Exercise objective
Your answer should be an exact copy of the data.

Material for this exercise
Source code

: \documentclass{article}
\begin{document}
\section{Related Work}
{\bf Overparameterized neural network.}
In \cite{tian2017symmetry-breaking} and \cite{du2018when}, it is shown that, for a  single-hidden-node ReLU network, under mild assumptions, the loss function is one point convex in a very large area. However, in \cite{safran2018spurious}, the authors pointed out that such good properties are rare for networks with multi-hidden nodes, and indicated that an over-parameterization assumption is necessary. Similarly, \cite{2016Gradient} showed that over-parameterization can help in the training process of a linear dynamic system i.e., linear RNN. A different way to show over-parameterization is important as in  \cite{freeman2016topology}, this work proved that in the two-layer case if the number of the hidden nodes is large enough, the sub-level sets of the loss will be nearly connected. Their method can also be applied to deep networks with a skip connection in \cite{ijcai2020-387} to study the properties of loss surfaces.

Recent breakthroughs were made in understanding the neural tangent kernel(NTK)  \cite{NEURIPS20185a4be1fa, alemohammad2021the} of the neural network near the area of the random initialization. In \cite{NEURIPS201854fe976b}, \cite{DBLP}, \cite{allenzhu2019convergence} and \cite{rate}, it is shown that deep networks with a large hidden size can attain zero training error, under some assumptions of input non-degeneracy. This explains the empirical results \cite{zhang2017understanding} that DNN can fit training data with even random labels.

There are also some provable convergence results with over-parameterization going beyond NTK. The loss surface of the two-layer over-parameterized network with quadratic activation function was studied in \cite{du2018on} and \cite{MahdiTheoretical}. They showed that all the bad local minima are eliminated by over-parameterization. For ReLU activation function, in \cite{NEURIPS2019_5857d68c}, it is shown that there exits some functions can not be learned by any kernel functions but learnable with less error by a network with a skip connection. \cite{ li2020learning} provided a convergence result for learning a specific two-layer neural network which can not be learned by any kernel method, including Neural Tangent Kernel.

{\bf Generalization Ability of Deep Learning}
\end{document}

Response box
Source code

: \documentclass{article}
\begin{document}
\section{Related Work}
{\bf Overparameterized neural network.}
In \cite{tian2017symmetry-breaking} and \cite{du2018when}, it is shown that, for a  single-hidden-node ReLU network, under mild assumptions, the loss function is one point convex in a very large area. However, in \cite{safran2018spurious}, the authors pointed out that such good properties are rare for networks with multi-hidden nodes, and indicated that an over-parameterization assumption is necessary. Similarly, \cite{2016Gradient} showed that over-parameterization can help in the training process of a linear dynamic system i.e., linear RNN. A different way to show over-parameterization is important as in  \cite{freeman2016topology}, this work proved that in the two-layer case if the number of the hidden nodes is large enough, the sub-level sets of the loss will be nearly connected. Their method can also be applied to deep networks with a skip connection in \cite{ijcai2020-387} to study the properties of loss surfaces.

Recent breakthroughs were made in understanding the neural tangent kernel(NTK)  \cite{NEURIPS20185a4be1fa, alemohammad2021the} of the neural network near the area of the random initialization. In \cite{NEURIPS201854fe976b}, \cite{DBLP}, \cite{allenzhu2019convergence} and \cite{rate}, it is shown that deep networks with a large hidden size can attain zero training error, under some assumptions of input non-degeneracy. This explains the empirical results \cite{zhang2017understanding} that DNN can fit training data with even random labels.

There are also some provable convergence results with over-parameterization going beyond NTK. The loss surface of the two-layer over-parameterized network with quadratic activation function was studied in \cite{du2018on} and \cite{MahdiTheoretical}. They showed that all the bad local minima are eliminated by over-parameterization. For ReLU activation function, in \cite{NEURIPS2019_5857d68c}, it is shown that there exits some functions can not be learned by any kernel functions but learnable with less error by a network with a skip connection. \cite{ li2020learning} provided a convergence result for learning a specific two-layer neural network which can not be learned by any kernel method, including Neural Tangent Kernel.

{\bf Generalization Ability of Deep Learning}
\end{document}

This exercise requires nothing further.